One of the first students at Newnham College in Cambridge, in 1876 she married (and became converted to feminism by) the philosopher Henry Sidgwick. In 1880 she became Vice-Principal of Newnham under the founding Principal Anne Clough, succeeding as Principal on Miss Clough's death in 1892. She and her husband resided there until 1900, the year of Henry Sidgwick's death. In 1894 Mrs Sidgwick was one of the first three women to serve on a royal commission, the Bryce commission on Secondary Education.

As a young woman, Eleanor had helped (John William Strutt, who was married to her sister, Evelyn) Lord Rayleigh improve the accuracy of experimental measurement of electrical resistance. She conducted several experiments in electricity and with him published three papers in the Philosophical Transactions of the Royal Society.
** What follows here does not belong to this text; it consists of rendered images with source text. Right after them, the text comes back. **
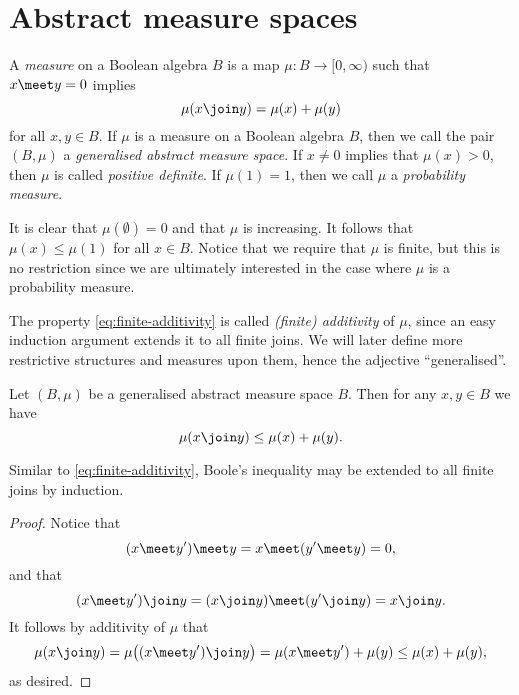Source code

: \documentclass[article, a4paper, 11pt, oneside]{memoir}
\numberwithin{equation}{chapter}
\begin{document}
\section{Abstract measure spaces}

\begin{definition}
    A \emph{measure} on a Boolean algebra $B$ is a map $\mu \colon B \to [0,\infty)$ such that $x \meet y = 0$ implies
    \begin{equation}
        \label{eq:finite-additivity}
        \mu(x \join y)
            = \mu(x) + \mu(y)
    \end{equation}
    for all $x,y \in B$. If $\mu$ is a measure on a Boolean algebra $B$, then we call the pair $(B,\mu)$ a \emph{generalised abstract measure space}. If $x \neq 0$ implies that $\mu(x) > 0$, then $\mu$ is called \emph{positive definite}. If $\mu(1) = 1$, then we call $\mu$ a \emph{probability measure}.
\end{definition}
%
It is clear that $\mu(\emptyset) = 0$ and that $\mu$ is increasing. It follows that $\mu(x) \leq \mu(1)$ for all $x \in B$. Notice that we require that $\mu$ is finite, but this is no restriction since we are ultimately interested in the case where $\mu$ is a probability measure.

The property \cref{eq:finite-additivity} is called \emph{(finite) additivity} of $\mu$, since an easy induction argument extends it to all finite joins. We will later define more restrictive structures and measures upon them, hence the adjective \enquote{generalised}.

\begin{proposition}
    Let $(B,\mu)$ be a generalised abstract measure space $B$. Then for any $x,y \in B$ we have
    \begin{equation*}
        \mu(x \join y)
            \leq \mu(x) + \mu(y).
    \end{equation*}
\end{proposition}
%
Similar to \eqref{eq:finite-additivity}, Boole's inequality may be extended to all finite joins by induction.

\begin{proof}
    Notice that
    \begin{equation*}
        (x \meet y') \meet y = x \meet (y' \meet y) = 0,
    \end{equation*}
    and that
    \begin{equation*}
        (x \meet y') \join y = (x \join y) \meet (y' \join y) = x \join y.
    \end{equation*}
    It follows by additivity of $\mu$ that
    \begin{equation*}
        \mu(x \join y)
            = \mu \bigl( (x \meet y') \join y \bigr)
            = \mu(x \meet y') + \mu(y)
            \leq \mu(x) + \mu(y),
    \end{equation*}
    as desired.
\end{proof}
\end{document}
She subsequently turned her careful experimental mind to the question of testing the veracity of claims for psychical phenomena. She was elected President of the Society for Psychical Research in 1908 and named 'president of honour' in 1932. Her Husband, Henry, her brother and future Prime Minister, Arthur, and Lord Rayleigh all were also Presidents of the Society.)

She was a member of the Ladies Dining Society in Cambridge, with 11 other members.

In 1916 Mrs Sidgwick left Cambridge to live with one of her brothers near Woking; she remained there until her death in 1936.

She was awarded honorary degrees by the universities of Manchester, Edinburgh, St Andrews and Birmingham.Most of her writings related to Psychical Research, and are contained in the Proceedings of the Society for Psychical Research. However, some related to educational matters, and a couple of essays dealt with the morality of international affairs. *Wik & encyclopedia.com

1853 Salvatore Pincherle (11 March 1853 in Trieste, Austria (now Italy)-10 July 1936 in Bologna, Italy) worked on functional equations and functional analysis. Together with Volterra, he can claim to be one of the founders of functional analysis. Pincherle contributed to the development and dissemination of Weierstrass's development of a theory of analytic functions. He wrote an expository paper in 1880 which was published in the Giornale di Matematiche which was inspired by the lectures of Weierstrass. This work is important both in the development of analysis and in particular the progress of mathematics in Italy. *SAU

1870 Louis Jean-Baptiste Alphonse Bachelier (March 11, 1870 – April 28, 1946) was a French mathematician at the turn of the 20th century. He is credited with being the first person to model the stochastic process now called Brownian motion, which was part of his PhD thesis The Theory of Speculation, (published 1900).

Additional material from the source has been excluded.